Under contention, the slow path kicks in. The acquiring goroutine spins for a few
iterations (the sync.runtime_canSpin check) on the chance the holder
will release momentarily. If the mutex is still held after the spin budget, the
goroutine parks via the runtime semaphore — same primitive channels use under
the hood. A goroutine that has waited longer than 1 ms flips the mutex into
starvation mode: from then on, releases hand the mutex directly
to the head of the wait queue instead of letting a newly-arrived goroutine
barge in. Starvation mode ends once the queue is short again.
sync.RWMutex — readers and writers
RWMutex layers reader counting on top of a regular Mutex. Readers atomically increment a counter; writers wait until the count drops to zero, then acquire the underlying Mutex. The trick is that writers signal "I'm waiting" by flipping the count negative, which causes new readers to block until the writer is done.

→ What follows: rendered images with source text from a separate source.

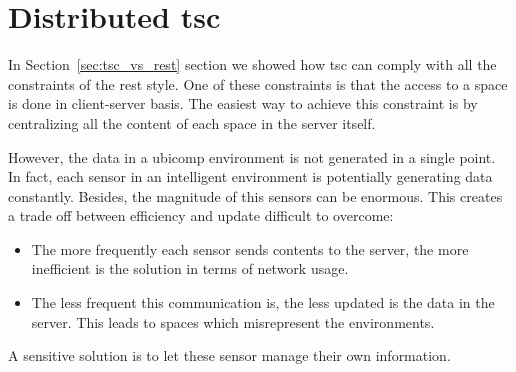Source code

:\section{Distributed \ac{tsc}}
\label{sec:distributed_tsc}

In Section~\ref{sec:tsc_vs_rest} section we showed how \ac{tsc} can comply with all the constraints of the \ac{rest} style.
One of these constraints is that the access to a space is done in client-server basis.
The easiest way to achieve this constraint is by centralizing all the content of each space in the server itself.


However, the data in a \ac{ubicomp} environment is not generated in a single point.
In fact, each sensor in an intelligent environment is potentially generating data constantly.
Besides, the magnitude of this sensors can be enormous.
This creates a trade off between efficiency and update difficult to overcome:
\begin{itemize}
  \item The more frequently each sensor sends contents to the server, the more inefficient is the solution in terms of network usage.
  \item The less frequent this communication is, the less updated is the data in the server.
        This leads to spaces which misrepresent the environments.
\end{itemize}
A sensitive solution is to let these sensor manage their own information.


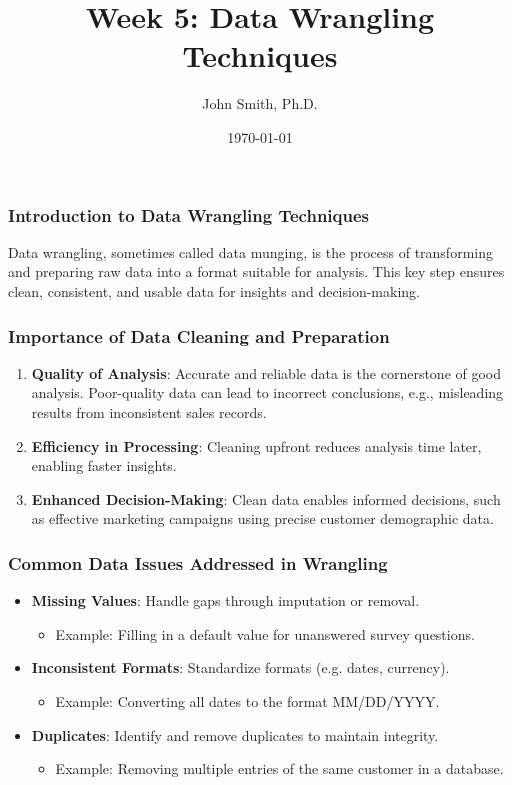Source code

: \documentclass[aspectratio=169]{beamer}
\title[Week 5: Data Wrangling Techniques]{Week 5: Data Wrangling Techniques}
\author[J. Smith]{John Smith, Ph.D.}
\institute[University Name]{
  Department of Computer Science\\
  University Name\\
  \vspace{0.3cm}
  Email: email@university.edu\\
  Website: www.university.edu
}
\date{\today}
\begin{document}
\frame{\titlepage}

\begin{frame}[fragile]
    \frametitle{Introduction to Data Wrangling Techniques}
    Data wrangling, sometimes called data munging, is the process of transforming and preparing raw data into a format suitable for analysis. This key step ensures clean, consistent, and usable data for insights and decision-making.
\end{frame}

\begin{frame}[fragile]
    \frametitle{Importance of Data Cleaning and Preparation}
    \begin{enumerate}
        \item \textbf{Quality of Analysis}:
            Accurate and reliable data is the cornerstone of good analysis.
            Poor-quality data can lead to incorrect conclusions, e.g., misleading results from inconsistent sales records.
        
        \item \textbf{Efficiency in Processing}:
            Cleaning upfront reduces analysis time later, enabling faster insights.
        
        \item \textbf{Enhanced Decision-Making}:
            Clean data enables informed decisions, such as effective marketing campaigns using precise customer demographic data.
    \end{enumerate}
\end{frame}

\begin{frame}[fragile]
    \frametitle{Common Data Issues Addressed in Wrangling}
    \begin{itemize}
        \item \textbf{Missing Values}:
            Handle gaps through imputation or removal.
            \begin{itemize}
                \item Example: Filling in a default value for unanswered survey questions.
            \end{itemize}

        \item \textbf{Inconsistent Formats}:
            Standardize formats (e.g. dates, currency).
            \begin{itemize}
                \item Example: Converting all dates to the format MM/DD/YYYY.
            \end{itemize}

        \item \textbf{Duplicates}:
            Identify and remove duplicates to maintain integrity.
            \begin{itemize}
                \item Example: Removing multiple entries of the same customer in a database.
            \end{itemize}
    \end{itemize}
\end{frame}
\end{document}
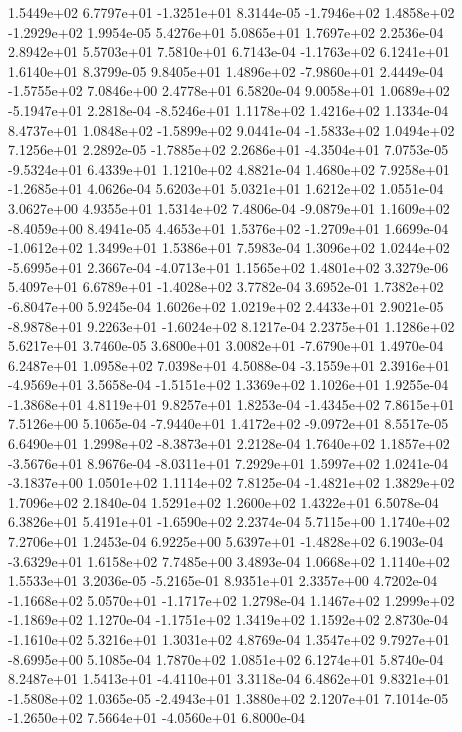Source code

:  1.5449e+02  6.7797e+01 -1.3251e+01  8.3144e-05
-1.7946e+02  1.4858e+02 -1.2929e+02  1.9954e-05
5.4276e+01 5.0865e+01 1.7697e+02  2.2536e-04
2.8942e+01 5.5703e+01 7.5810e+01  6.7143e-04
-1.1763e+02  6.1241e+01  1.6140e+01  8.3799e-05
 9.8405e+01  1.4896e+02 -7.9860e+01  2.4449e-04
-1.5755e+02  7.0846e+00  2.4778e+01  6.5820e-04
 9.0058e+01  1.0689e+02 -5.1947e+01  2.2818e-04
-8.5246e+01  1.1178e+02  1.4216e+02  1.1334e-04
 8.4737e+01  1.0848e+02 -1.5899e+02  9.0441e-04
-1.5833e+02  1.0494e+02  7.1256e+01  2.2892e-05
-1.7885e+02  2.2686e+01 -4.3504e+01  7.0753e-05
-9.5324e+01  6.4339e+01  1.1210e+02  4.8821e-04
 1.4680e+02  7.9258e+01 -1.2685e+01  4.0626e-04
5.6203e+01 5.0321e+01 1.6212e+02  1.0551e-04
3.0627e+00 4.9355e+01 1.5314e+02  7.4806e-04
-9.0879e+01  1.1609e+02 -8.4059e+00  8.4941e-05
 4.4653e+01  1.5376e+02 -1.2709e+01  1.6699e-04
-1.0612e+02  1.3499e+01  1.5386e+01  7.5983e-04
 1.3096e+02  1.0244e+02 -5.6995e+01  2.3667e-04
-4.0713e+01  1.1565e+02  1.4801e+02  3.3279e-06
 5.4097e+01  6.6789e+01 -1.4028e+02  3.7782e-04
 3.6952e-01  1.7382e+02 -6.8047e+00  5.9245e-04
1.6026e+02 1.0219e+02 2.4433e+01  2.9021e-05
-8.9878e+01  9.2263e+01 -1.6024e+02  8.1217e-04
2.2375e+01 1.1286e+02 5.6217e+01  3.7460e-05
 3.6800e+01  3.0082e+01 -7.6790e+01  1.4970e-04
6.2487e+01 1.0958e+02 7.0398e+01  4.5088e-04
-3.1559e+01  2.3916e+01 -4.9569e+01  3.5658e-04
-1.5151e+02  1.3369e+02  1.1026e+01  1.9255e-04
-1.3868e+01  4.8119e+01  9.8257e+01  1.8253e-04
-1.4345e+02  7.8615e+01  7.5126e+00  5.1065e-04
-7.9440e+01  1.4172e+02 -9.0972e+01  8.5517e-05
 6.6490e+01  1.2998e+02 -8.3873e+01  2.2128e-04
 1.7640e+02  1.1857e+02 -3.5676e+01  8.9676e-04
-8.0311e+01  7.2929e+01  1.5997e+02  1.0241e-04
-3.1837e+00  1.0501e+02  1.1114e+02  7.8125e-04
-1.4821e+02  1.3829e+02  1.7096e+02  2.1840e-04
1.5291e+02 1.2600e+02 1.4322e+01  6.5078e-04
 6.3826e+01  5.4191e+01 -1.6590e+02  2.2374e-04
5.7115e+00 1.1740e+02 7.2706e+01  1.2453e-04
 6.9225e+00  5.6397e+01 -1.4828e+02  6.1903e-04
-3.6329e+01  1.6158e+02  7.7485e+00  3.4893e-04
1.0668e+02 1.1140e+02 1.5533e+01  3.2036e-05
-5.2165e-01  8.9351e+01  2.3357e+00  4.7202e-04
-1.1668e+02  5.0570e+01 -1.1717e+02  1.2798e-04
 1.1467e+02  1.2999e+02 -1.1869e+02  1.1270e-04
-1.1751e+02  1.3419e+02  1.1592e+02  2.8730e-04
-1.1610e+02  5.3216e+01  1.3031e+02  4.8769e-04
 1.3547e+02  9.7927e+01 -8.6995e+00  5.1085e-04
1.7870e+02 1.0851e+02 6.1274e+01  5.8740e-04
 8.2487e+01  1.5413e+01 -4.4110e+01  3.3118e-04
 6.4862e+01  9.8321e+01 -1.5808e+02  1.0365e-05
-2.4943e+01  1.3880e+02  2.1207e+01  7.1014e-05
-1.2650e+02  7.5664e+01 -4.0560e+01  6.8000e-04
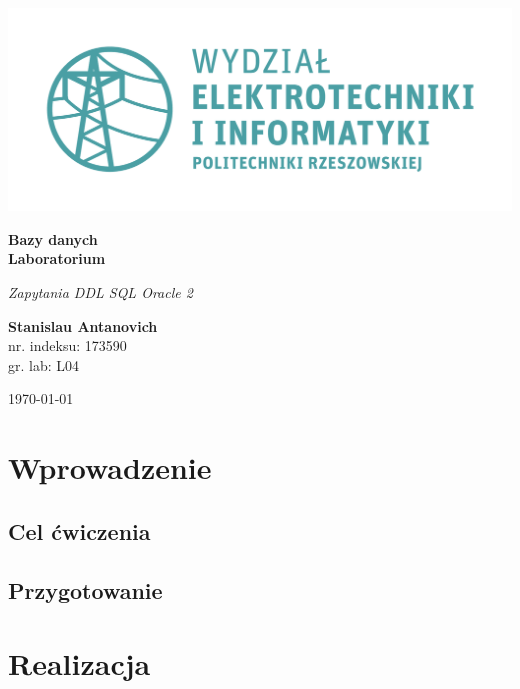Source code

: \documentclass{article}
\begin{document}
\begin{titlepage}
\begin{center}
	\includegraphics[scale=0.7]{logo.png}

	\vspace*{4cm}
	\textbf{Bazy danych\\ Laboratorium}

	\vspace{1.5cm}
	\textit{Zapytania DDL SQL Oracle 2}

	\vspace{1.5cm}
	\textbf{Stanislau Antanovich}\\
	nr. indeksu: 173590\\
	gr. lab: L04

	\vspace{4.5cm}
	\today
\end{center}
\end{titlepage}

\tableofcontents
\listoffigures
\lstlistoflistings

\newpage
 
\section{Wprowadzenie}

\subsection{Cel ćwiczenia}

\subsection{Przygotowanie}

\section{Realizacja}
\end{document}
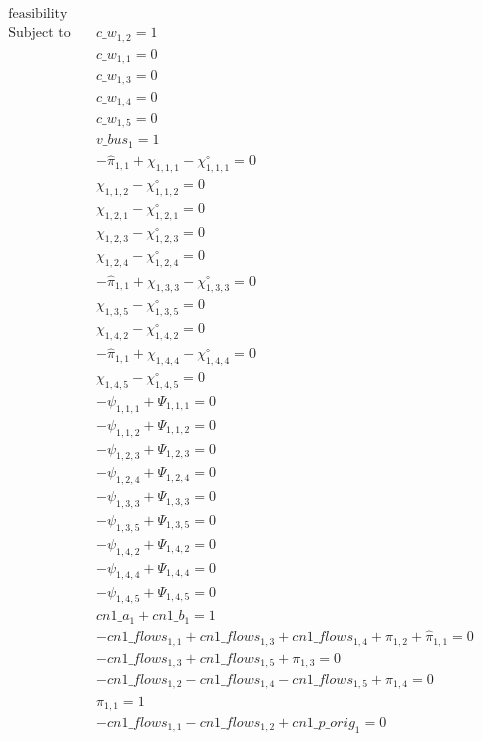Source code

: \documentclass[]{article}
\begin{document}
\begin{align*}
\text{feasibility}\\
\text{Subject to} \quad & c\_w_{1,2} = 1\\
 & c\_w_{1,1} = 0\\
 & c\_w_{1,3} = 0\\
 & c\_w_{1,4} = 0\\
 & c\_w_{1,5} = 0\\
 & v\_bus_{1} = 1\\
 & -\hat{\pi} _{1,1} + \chi_{1,1,1} - \chi^\circ_{1,1,1} = 0\\
 & \chi_{1,1,2} - \chi^\circ_{1,1,2} = 0\\
 & \chi_{1,2,1} - \chi^\circ_{1,2,1} = 0\\
 & \chi_{1,2,3} - \chi^\circ_{1,2,3} = 0\\
 & \chi_{1,2,4} - \chi^\circ_{1,2,4} = 0\\
 & -\hat{\pi} _{1,1} + \chi_{1,3,3} - \chi^\circ_{1,3,3} = 0\\
 & \chi_{1,3,5} - \chi^\circ_{1,3,5} = 0\\
 & \chi_{1,4,2} - \chi^\circ_{1,4,2} = 0\\
 & -\hat{\pi} _{1,1} + \chi_{1,4,4} - \chi^\circ_{1,4,4} = 0\\
 & \chi_{1,4,5} - \chi^\circ_{1,4,5} = 0\\
 & -\psi_{1,1,1} + \Psi_{1,1,1} = 0\\
 & -\psi_{1,1,2} + \Psi_{1,1,2} = 0\\
 & -\psi_{1,2,3} + \Psi_{1,2,3} = 0\\
 & -\psi_{1,2,4} + \Psi_{1,2,4} = 0\\
 & -\psi_{1,3,3} + \Psi_{1,3,3} = 0\\
 & -\psi_{1,3,5} + \Psi_{1,3,5} = 0\\
 & -\psi_{1,4,2} + \Psi_{1,4,2} = 0\\
 & -\psi_{1,4,4} + \Psi_{1,4,4} = 0\\
 & -\psi_{1,4,5} + \Psi_{1,4,5} = 0\\
 & cn1\_a_{1} + cn1\_b_{1} = 1\\
 & -cn1\_flows_{1,1} + cn1\_flows_{1,3} + cn1\_flows_{1,4} + \pi_{1,2} + \hat{\pi} _{1,1} = 0\\
 & -cn1\_flows_{1,3} + cn1\_flows_{1,5} + \pi_{1,3} = 0\\
 & -cn1\_flows_{1,2} - cn1\_flows_{1,4} - cn1\_flows_{1,5} + \pi_{1,4} = 0\\
 & \pi_{1,1} = 1\\
 & -cn1\_flows_{1,1} - cn1\_flows_{1,2} + cn1\_p\_orig_{1} = 0\\

\end{align*}
\end{document}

RWMutex is faster than Mutex only when reads dominate and the critical section is long enough to amortise the extra atomic operations. Benchmarks consistently show that for short critical sections (a few hundred ns), a plain Mutex wins because RWMutex's bookkeeping cost exceeds the win from parallel reads. Reach for RWMutex when read times are in the microseconds, not nanoseconds.
sync.Once — the double-checked atomic flag
Once.Do guarantees its function runs exactly once across any number of concurrent callers. The implementation is six lines, and reading them is a small lesson in Go's memory model.
// runtime sync/once.go (simplified)
type Once struct {
done uint32
m Mutex
}
func (o *Once) Do(f func()) {
if atomic.LoadUint32(&o.done) == 0 {
o.doSlow(f)
}
}
func (o *Once) doSlow(f func()) {
o.m.Lock()
defer o.m.Unlock()
if o.done == 0 {
defer atomic.StoreUint32(&o.done, 1)
f()
}
}Fast path: one atomic load. If done is set, return immediately. Slow path:
grab the mutex, check again (the second check covers the case where another caller
was in doSlow at the same time), run f, then atomically set
done. The atomic store happens after f returns and is paired with the
fast-path atomic load, which gives the happens-before relationship that makes
subsequent callers see f's side effects.
sync.Map — when a regular map + Mutex isn't enough
sync.Map is built for two specific workloads: stable keys with mostly reads, or keys
written once and read many times. Internally it keeps two maps — a read-only
read map served lock-free, and a dirty map protected by a
Mutex.
Reads check the read map first; if the key is there, no lock is taken. Misses fall through to the dirty map under lock. When too many misses accumulate, the dirty map is promoted to be the new read map. Writes go to the dirty map and trigger promotion eventually.
Use it when the access pattern is read-heavy and the key set churns slowly. For
everything else — write-heavy, range-heavy, or small maps — a regular
map[K]V with a sync.RWMutex is faster and uses less memory.
map + Mutex. It isn't — the read/dirty split adds overhead that's only
worth paying for a specific access pattern. Benchmark before swapping in.sync.WaitGroup — counter with a wakeup
WaitGroup is conceptually trivial: a counter, an atomic Add, and Wait that blocks until the counter hits zero. The implementation packs the counter and a waiter count into a single 64-bit word so the whole thing can be done with one CAS per operation.
The one rule that catches people: Add must happen before Wait
is called, not after. Calling wg.Add(1) inside the goroutine you just
launched is a race — the parent's wg.Wait() may see a zero counter and
return immediately. Always Add before go.
sync/atomic — when to skip the mutex entirely
Atomic operations cost one CAS or one memory barrier — roughly 5–25 ns on modern x86.
Mutex acquisition uncontended costs about the same; contended, much more. For a
single counter, a single flag, or a single pointer, sync/atomic is the
right tool.
Anything more — two pieces of state that must update together, or a counter plus a value that depend on each other — needs a Mutex. The trap is "I'll do two atomic ops back to back"; without a lock, another goroutine can observe the intermediate state.